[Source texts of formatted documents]
---
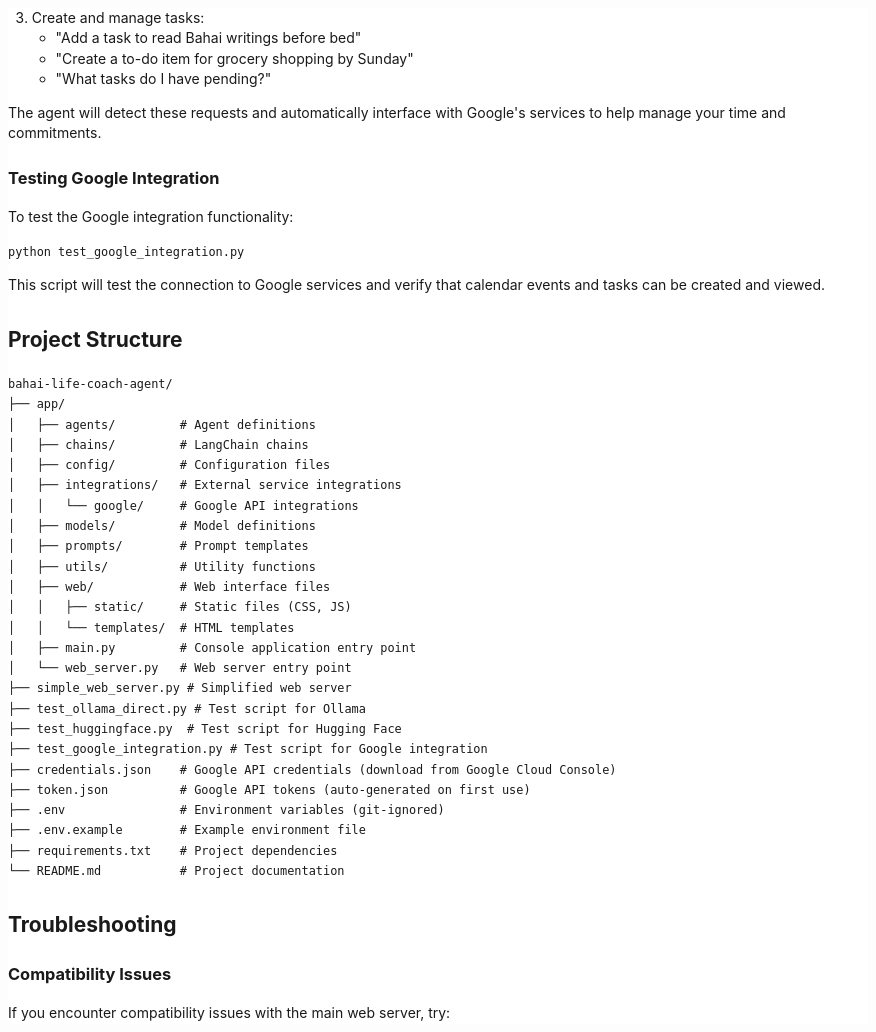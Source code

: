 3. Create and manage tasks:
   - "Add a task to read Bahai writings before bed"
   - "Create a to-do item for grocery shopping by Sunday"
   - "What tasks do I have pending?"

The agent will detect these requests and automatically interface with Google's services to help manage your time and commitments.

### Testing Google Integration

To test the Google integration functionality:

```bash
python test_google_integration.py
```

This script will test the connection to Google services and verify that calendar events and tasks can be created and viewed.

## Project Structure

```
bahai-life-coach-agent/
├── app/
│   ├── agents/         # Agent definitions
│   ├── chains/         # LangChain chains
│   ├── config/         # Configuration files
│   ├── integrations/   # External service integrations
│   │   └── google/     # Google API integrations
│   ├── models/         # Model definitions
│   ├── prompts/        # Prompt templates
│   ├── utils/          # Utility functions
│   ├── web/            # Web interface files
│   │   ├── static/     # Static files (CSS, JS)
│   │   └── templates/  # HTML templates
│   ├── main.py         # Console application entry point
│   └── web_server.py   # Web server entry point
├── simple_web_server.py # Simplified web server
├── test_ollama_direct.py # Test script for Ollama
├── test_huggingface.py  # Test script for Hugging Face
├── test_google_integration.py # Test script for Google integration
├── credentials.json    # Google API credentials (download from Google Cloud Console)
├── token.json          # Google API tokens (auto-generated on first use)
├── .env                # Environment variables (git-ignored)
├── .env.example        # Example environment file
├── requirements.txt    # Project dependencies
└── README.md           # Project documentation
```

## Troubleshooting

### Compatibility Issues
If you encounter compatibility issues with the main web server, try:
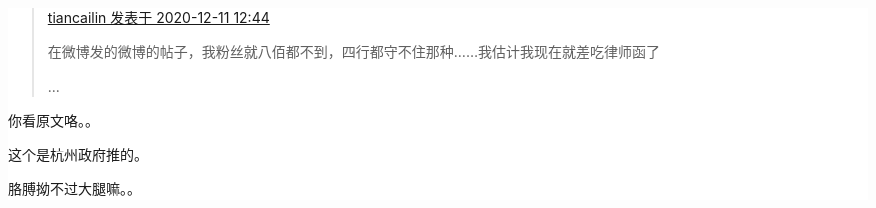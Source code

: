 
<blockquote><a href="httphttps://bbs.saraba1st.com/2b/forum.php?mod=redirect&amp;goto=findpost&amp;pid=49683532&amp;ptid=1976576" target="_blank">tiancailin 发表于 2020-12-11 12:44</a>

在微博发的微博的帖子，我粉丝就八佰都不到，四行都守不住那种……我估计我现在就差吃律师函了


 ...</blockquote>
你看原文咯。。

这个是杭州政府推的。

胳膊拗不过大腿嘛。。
---
**THE TASK**
Within the entries, find all lines that contain "script" and copy each one.

**SOLUTION FOR THIS TASK**
This script will test the connection to Google services and verify that calendar events and tasks can be created and viewed.
├── test_ollama_direct.py # Test script for Ollama
├── test_huggingface.py  # Test script for Hugging Face
├── test_google_integration.py # Test script for Google integration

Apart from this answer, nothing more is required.